■ DIRECTIONS FOR THIS TASK ■
Filter by the string "newcommand": return the lines of the material that contain it.

■ TASK MATERIAL ■
■ ■ ■ ■

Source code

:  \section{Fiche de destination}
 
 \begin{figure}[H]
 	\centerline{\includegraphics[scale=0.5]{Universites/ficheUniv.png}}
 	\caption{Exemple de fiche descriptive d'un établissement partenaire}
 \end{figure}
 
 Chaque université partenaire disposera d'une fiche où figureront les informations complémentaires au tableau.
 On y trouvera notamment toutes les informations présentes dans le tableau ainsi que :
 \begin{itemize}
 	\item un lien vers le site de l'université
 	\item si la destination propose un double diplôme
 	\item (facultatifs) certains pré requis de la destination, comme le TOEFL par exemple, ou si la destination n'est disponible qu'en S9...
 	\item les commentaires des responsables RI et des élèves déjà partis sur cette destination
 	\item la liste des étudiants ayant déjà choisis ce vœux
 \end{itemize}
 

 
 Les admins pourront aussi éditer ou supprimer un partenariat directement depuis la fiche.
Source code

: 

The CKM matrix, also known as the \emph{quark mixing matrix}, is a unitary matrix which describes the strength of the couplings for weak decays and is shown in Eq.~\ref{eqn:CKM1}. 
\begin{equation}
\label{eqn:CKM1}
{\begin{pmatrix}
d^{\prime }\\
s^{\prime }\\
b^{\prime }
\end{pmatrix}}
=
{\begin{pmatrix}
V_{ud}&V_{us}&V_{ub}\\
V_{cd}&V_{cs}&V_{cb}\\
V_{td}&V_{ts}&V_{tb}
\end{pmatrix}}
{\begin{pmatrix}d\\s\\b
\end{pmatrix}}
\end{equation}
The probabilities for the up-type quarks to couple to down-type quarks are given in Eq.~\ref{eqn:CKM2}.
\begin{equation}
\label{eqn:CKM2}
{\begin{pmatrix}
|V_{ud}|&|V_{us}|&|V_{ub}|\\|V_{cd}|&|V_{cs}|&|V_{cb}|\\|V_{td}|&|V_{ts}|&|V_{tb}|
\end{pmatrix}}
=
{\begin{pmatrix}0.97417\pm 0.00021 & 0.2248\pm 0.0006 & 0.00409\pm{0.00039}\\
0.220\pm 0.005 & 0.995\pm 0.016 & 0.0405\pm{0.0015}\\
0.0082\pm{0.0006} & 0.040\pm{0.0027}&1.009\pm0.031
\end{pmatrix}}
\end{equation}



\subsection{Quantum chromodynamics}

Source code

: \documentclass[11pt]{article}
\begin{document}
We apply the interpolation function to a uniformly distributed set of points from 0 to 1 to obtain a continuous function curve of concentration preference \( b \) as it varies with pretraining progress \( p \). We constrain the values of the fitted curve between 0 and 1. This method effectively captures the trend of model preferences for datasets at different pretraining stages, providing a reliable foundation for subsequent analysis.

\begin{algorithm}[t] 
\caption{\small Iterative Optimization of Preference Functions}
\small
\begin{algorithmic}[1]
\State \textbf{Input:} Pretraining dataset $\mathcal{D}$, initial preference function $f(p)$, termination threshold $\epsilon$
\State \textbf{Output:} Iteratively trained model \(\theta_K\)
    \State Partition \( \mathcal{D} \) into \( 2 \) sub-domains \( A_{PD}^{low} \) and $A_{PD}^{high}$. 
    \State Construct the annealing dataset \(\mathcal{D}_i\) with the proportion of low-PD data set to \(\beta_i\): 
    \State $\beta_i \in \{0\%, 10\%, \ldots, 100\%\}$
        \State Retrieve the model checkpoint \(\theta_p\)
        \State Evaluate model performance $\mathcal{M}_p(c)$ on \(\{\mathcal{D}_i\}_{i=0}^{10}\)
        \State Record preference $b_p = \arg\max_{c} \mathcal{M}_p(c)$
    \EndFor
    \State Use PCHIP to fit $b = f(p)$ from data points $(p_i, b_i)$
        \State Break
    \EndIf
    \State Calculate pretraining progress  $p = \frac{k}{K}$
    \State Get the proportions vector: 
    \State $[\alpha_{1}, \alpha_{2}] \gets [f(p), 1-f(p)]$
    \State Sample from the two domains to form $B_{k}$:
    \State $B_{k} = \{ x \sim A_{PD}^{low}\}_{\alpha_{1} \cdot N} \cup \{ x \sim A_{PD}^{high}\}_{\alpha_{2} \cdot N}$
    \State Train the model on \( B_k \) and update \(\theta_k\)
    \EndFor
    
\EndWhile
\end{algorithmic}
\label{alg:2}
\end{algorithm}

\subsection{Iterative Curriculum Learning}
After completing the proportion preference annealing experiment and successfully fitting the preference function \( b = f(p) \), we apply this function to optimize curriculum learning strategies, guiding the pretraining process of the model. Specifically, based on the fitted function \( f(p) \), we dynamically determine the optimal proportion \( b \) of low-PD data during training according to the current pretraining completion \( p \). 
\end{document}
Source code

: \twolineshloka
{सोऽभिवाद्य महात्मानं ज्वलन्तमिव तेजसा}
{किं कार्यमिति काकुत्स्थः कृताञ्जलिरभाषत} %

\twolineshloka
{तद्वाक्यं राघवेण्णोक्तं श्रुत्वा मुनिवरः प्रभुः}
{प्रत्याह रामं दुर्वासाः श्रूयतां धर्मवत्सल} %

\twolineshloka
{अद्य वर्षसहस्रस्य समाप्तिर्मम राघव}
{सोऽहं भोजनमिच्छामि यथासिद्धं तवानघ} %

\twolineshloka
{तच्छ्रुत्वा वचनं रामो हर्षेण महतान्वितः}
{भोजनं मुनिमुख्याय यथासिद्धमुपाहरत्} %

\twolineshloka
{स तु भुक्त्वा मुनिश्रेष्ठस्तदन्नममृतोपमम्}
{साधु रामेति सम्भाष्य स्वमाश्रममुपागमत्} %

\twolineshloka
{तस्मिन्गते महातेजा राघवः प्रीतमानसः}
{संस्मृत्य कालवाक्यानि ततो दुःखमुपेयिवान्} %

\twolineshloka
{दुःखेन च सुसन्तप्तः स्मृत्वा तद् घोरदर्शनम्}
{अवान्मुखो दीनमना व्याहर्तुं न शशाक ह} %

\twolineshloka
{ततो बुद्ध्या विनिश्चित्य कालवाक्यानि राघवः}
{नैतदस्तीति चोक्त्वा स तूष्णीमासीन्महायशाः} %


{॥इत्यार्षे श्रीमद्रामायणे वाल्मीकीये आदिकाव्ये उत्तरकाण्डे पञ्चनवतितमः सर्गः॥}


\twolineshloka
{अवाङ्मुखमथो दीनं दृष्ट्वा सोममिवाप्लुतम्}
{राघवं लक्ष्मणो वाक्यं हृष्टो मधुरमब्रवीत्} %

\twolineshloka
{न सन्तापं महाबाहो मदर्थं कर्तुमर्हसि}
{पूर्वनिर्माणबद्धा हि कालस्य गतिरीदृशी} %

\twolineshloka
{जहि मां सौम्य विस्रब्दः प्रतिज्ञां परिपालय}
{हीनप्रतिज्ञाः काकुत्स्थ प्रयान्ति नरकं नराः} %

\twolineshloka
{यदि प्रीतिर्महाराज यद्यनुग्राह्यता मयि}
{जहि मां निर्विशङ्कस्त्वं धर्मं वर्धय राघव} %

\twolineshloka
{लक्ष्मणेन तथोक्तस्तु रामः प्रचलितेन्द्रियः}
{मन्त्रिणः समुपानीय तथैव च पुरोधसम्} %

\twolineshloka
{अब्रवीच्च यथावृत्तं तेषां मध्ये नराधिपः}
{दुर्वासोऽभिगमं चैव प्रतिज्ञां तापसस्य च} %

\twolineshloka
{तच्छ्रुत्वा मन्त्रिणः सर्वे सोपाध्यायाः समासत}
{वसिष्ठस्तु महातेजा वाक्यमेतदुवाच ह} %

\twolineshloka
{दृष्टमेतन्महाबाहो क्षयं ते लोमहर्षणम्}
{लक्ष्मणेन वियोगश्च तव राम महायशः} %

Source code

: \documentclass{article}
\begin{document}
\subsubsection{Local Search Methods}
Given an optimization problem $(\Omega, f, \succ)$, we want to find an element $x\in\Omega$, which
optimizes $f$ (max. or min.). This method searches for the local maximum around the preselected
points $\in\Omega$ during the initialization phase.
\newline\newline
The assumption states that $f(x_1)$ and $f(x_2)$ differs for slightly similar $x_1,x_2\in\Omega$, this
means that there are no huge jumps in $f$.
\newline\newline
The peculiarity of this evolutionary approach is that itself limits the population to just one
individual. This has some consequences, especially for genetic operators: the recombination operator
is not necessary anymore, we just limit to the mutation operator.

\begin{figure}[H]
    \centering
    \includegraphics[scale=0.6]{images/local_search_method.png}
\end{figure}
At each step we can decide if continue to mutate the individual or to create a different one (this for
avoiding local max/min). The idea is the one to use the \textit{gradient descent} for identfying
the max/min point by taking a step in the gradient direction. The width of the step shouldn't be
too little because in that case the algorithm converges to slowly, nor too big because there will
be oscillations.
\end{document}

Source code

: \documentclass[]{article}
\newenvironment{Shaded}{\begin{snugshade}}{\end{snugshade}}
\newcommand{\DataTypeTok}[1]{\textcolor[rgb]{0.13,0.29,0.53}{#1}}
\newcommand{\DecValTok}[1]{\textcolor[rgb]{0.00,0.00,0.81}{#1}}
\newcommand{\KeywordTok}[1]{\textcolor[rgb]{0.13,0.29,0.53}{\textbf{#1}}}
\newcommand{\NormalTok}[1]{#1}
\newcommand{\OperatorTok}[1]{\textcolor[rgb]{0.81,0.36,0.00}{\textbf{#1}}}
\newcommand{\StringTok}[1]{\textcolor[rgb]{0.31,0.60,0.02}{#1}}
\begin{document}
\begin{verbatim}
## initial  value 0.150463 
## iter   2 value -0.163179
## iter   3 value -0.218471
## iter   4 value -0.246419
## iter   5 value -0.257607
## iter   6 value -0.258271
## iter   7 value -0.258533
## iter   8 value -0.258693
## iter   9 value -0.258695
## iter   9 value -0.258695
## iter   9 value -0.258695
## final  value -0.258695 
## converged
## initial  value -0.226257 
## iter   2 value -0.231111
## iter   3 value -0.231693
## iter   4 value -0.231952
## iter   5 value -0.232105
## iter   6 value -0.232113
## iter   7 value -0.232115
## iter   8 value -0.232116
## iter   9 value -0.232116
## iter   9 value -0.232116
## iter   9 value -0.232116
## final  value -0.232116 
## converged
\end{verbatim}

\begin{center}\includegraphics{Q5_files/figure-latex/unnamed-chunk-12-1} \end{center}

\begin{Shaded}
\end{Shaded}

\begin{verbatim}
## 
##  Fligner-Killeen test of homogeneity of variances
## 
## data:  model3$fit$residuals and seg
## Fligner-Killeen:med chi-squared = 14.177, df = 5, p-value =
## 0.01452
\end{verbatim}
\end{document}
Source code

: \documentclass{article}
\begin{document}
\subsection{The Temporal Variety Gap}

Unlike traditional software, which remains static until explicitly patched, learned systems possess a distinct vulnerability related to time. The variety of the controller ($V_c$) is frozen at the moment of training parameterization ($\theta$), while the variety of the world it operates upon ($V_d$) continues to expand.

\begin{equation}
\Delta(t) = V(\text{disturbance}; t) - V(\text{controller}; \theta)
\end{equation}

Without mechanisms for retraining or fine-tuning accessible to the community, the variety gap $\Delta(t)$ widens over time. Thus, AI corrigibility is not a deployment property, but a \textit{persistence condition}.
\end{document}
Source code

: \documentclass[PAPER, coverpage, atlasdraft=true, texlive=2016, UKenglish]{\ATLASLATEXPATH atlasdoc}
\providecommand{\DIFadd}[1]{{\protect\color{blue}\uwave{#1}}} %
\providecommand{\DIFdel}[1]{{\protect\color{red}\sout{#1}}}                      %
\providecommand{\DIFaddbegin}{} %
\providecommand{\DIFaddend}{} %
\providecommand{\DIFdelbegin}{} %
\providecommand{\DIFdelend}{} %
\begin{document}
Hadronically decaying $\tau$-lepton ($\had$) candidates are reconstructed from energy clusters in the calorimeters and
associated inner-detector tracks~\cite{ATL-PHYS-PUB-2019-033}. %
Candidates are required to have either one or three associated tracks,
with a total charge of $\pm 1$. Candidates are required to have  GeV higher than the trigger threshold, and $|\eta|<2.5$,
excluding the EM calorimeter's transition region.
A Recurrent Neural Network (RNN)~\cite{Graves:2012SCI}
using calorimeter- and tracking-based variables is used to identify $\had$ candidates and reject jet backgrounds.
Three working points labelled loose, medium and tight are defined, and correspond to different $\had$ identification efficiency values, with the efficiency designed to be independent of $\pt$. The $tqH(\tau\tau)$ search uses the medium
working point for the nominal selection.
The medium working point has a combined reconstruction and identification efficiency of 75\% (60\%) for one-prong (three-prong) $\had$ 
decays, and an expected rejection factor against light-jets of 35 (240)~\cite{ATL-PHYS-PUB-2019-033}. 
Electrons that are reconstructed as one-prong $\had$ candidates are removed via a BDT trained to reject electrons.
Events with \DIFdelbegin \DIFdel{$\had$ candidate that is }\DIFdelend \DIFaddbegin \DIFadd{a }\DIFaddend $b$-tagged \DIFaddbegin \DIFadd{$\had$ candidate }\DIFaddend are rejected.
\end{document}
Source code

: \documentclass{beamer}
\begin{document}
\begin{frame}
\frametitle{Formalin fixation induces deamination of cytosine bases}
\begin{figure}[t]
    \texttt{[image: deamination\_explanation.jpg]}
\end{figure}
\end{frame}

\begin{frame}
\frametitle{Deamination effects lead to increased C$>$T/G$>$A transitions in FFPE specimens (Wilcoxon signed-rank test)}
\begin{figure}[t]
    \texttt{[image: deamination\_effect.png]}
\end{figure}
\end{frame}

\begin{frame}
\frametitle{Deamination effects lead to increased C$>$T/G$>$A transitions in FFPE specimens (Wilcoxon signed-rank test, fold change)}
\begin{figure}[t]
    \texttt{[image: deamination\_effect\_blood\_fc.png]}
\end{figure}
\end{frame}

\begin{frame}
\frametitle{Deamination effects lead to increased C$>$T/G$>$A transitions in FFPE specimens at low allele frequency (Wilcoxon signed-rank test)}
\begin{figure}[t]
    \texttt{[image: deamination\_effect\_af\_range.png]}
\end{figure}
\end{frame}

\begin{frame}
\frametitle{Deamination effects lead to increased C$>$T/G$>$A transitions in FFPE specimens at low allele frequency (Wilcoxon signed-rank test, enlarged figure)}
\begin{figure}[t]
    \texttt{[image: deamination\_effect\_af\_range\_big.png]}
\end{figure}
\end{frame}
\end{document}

■ ■ ■ ■

■ REPLY TO THE EXERCISE ■
\newcommand{\DataTypeTok}[1]{\textcolor[rgb]{0.13,0.29,0.53}{#1}}
\newcommand{\DecValTok}[1]{\textcolor[rgb]{0.00,0.00,0.81}{#1}}
\newcommand{\KeywordTok}[1]{\textcolor[rgb]{0.13,0.29,0.53}{\textbf{#1}}}
\newcommand{\NormalTok}[1]{#1}
\newcommand{\OperatorTok}[1]{\textcolor[rgb]{0.81,0.36,0.00}{\textbf{#1}}}
\newcommand{\StringTok}[1]{\textcolor[rgb]{0.31,0.60,0.02}{#1}}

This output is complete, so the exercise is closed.